*Records to process:*
=-=-=-=-=
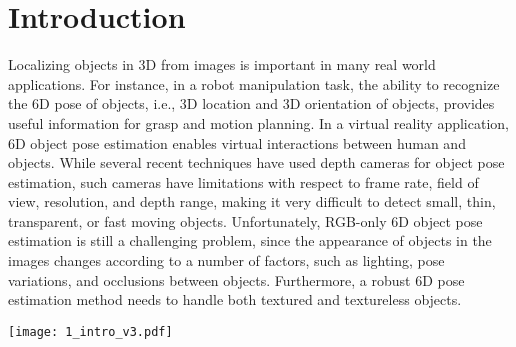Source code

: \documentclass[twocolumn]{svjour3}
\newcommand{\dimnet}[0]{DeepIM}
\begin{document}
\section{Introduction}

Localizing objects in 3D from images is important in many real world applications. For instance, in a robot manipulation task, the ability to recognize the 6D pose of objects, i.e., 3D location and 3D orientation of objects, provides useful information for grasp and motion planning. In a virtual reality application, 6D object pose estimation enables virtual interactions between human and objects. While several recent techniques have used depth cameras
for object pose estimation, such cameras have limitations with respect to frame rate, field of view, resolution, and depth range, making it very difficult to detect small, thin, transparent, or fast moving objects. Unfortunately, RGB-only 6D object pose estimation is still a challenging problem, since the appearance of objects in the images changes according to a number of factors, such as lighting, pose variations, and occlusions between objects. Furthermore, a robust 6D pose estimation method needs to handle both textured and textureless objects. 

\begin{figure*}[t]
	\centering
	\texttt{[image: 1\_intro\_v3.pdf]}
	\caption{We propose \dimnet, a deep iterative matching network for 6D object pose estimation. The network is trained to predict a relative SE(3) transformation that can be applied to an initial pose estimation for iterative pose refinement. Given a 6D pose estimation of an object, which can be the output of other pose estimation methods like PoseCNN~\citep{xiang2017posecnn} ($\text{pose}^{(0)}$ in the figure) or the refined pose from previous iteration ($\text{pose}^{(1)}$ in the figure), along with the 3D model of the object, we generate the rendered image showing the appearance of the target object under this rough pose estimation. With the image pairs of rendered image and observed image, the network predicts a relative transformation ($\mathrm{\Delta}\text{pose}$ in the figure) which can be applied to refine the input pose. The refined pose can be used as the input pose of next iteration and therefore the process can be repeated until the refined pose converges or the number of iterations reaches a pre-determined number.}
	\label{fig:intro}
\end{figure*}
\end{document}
=-=-=-=-=
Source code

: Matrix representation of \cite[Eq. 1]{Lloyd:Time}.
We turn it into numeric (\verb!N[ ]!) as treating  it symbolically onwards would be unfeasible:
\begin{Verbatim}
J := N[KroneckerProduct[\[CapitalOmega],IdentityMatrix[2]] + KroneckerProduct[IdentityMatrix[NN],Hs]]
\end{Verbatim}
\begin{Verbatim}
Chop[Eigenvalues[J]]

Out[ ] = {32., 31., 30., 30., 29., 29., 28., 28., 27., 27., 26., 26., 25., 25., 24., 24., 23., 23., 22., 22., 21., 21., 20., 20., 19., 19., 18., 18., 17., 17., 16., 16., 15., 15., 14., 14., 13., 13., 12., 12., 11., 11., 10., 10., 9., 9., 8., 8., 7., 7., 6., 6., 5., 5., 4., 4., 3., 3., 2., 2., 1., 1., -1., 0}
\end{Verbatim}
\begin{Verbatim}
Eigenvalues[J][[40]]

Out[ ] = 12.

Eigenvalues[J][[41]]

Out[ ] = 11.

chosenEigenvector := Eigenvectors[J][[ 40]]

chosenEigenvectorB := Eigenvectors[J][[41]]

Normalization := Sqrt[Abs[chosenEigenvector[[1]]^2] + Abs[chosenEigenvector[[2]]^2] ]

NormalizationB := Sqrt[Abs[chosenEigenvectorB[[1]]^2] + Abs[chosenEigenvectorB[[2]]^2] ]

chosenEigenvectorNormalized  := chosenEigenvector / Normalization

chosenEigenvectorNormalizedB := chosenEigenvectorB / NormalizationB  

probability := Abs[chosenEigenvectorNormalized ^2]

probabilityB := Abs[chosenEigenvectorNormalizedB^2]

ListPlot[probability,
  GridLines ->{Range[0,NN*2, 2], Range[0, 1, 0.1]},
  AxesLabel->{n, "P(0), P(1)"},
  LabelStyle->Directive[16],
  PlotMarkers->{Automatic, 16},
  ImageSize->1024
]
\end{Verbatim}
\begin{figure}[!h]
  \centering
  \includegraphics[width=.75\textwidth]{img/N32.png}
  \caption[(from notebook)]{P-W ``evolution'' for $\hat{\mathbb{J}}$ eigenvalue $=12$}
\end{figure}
=-=-=-=-=
*Work request:*
Look through the data and show every line containing "Eigenvalues".

*Exercise answer:*
Chop[Eigenvalues[J]]
Eigenvalues[J][[40]]
Eigenvalues[J][[41]]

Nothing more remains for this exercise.